"As merit increases, the Buddha-nature begins very gradually to stir. Within the mind, a certain interest in spiritual values will begin to constellate, and at the same time, like an answering echo, signs of the doctrine will slowly start to appear in outer experience.
"Metaphorically speaking, these could be seen as the externalization or projection of the Buddha-nature manifesting from within. A person in whom such a process begins to unfold will imperceptibly gravitate toward spiritual teaching, finding herself in situations where instruction and the practice become possible.
"She will come into contact with teachers who can lead her on the path, and finally she will meet a master who is able to place her in the ultimate state of freedom, introducing her in a way that far exceeds a merely intellectual comprehension. . .to his own true and primordially perfect nature.
"This final encounter is the most crucial meeting in the person’s entire samsaric existence, for it is here that the interdependent process just described reaches its completion and fulfillment. It might be said that the appearance of such a master is the last manifestation of the person’s Buddha-nature on the dualistic level, that master's function being to bring the disciple to the direct experience of the nature of, and the discovery of, the so called inner Guru--the Guru within."
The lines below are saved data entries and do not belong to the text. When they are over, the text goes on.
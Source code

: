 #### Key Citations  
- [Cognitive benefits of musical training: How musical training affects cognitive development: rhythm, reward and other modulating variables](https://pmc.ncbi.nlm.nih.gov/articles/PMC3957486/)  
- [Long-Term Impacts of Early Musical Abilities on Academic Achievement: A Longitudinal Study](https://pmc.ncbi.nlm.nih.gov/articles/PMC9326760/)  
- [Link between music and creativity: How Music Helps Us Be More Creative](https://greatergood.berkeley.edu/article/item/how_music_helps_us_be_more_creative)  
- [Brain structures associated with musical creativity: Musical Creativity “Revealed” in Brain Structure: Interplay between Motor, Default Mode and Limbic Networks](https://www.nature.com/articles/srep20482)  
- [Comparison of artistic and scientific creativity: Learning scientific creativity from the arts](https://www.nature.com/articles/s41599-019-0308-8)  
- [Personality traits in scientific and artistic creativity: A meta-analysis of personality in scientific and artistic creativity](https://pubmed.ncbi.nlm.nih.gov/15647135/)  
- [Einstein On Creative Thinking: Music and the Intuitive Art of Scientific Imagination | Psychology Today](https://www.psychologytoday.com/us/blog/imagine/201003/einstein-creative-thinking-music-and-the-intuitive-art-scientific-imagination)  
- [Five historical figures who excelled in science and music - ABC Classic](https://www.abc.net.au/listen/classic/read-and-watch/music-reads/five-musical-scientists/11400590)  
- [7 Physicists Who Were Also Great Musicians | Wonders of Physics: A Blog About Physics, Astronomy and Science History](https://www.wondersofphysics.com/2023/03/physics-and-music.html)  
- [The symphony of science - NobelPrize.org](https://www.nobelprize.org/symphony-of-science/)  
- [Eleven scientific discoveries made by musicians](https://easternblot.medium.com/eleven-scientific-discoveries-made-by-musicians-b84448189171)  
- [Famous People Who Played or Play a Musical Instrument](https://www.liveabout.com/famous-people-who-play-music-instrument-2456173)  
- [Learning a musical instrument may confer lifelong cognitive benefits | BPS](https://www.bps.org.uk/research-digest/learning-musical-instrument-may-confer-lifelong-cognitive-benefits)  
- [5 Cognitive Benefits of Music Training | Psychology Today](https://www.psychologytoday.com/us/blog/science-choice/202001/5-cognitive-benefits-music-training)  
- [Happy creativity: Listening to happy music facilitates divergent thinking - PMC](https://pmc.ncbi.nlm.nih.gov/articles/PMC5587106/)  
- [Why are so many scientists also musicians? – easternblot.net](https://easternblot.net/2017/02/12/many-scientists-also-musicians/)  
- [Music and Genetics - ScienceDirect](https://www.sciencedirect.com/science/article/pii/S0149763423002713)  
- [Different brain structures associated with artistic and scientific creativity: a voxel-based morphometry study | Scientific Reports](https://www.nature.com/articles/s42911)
- Yeshe Tsogyal (777-837), disciple and consort of the renowned Buddhist master Padmasambhava (a.k.a. Guru Rinpoche--the 8th Century Indian tantric master mainly responsible for the establishment of Buddhism, including the teachings of the Vajrayana, in Tibet, revered by all four schools of Tibetan Buddhism), is the most widely-worshipped and well-known female saint in Tibetan history, as her nation's most famous enlightened woman (a.k.a. Chief of the Dakinis of Great Bliss).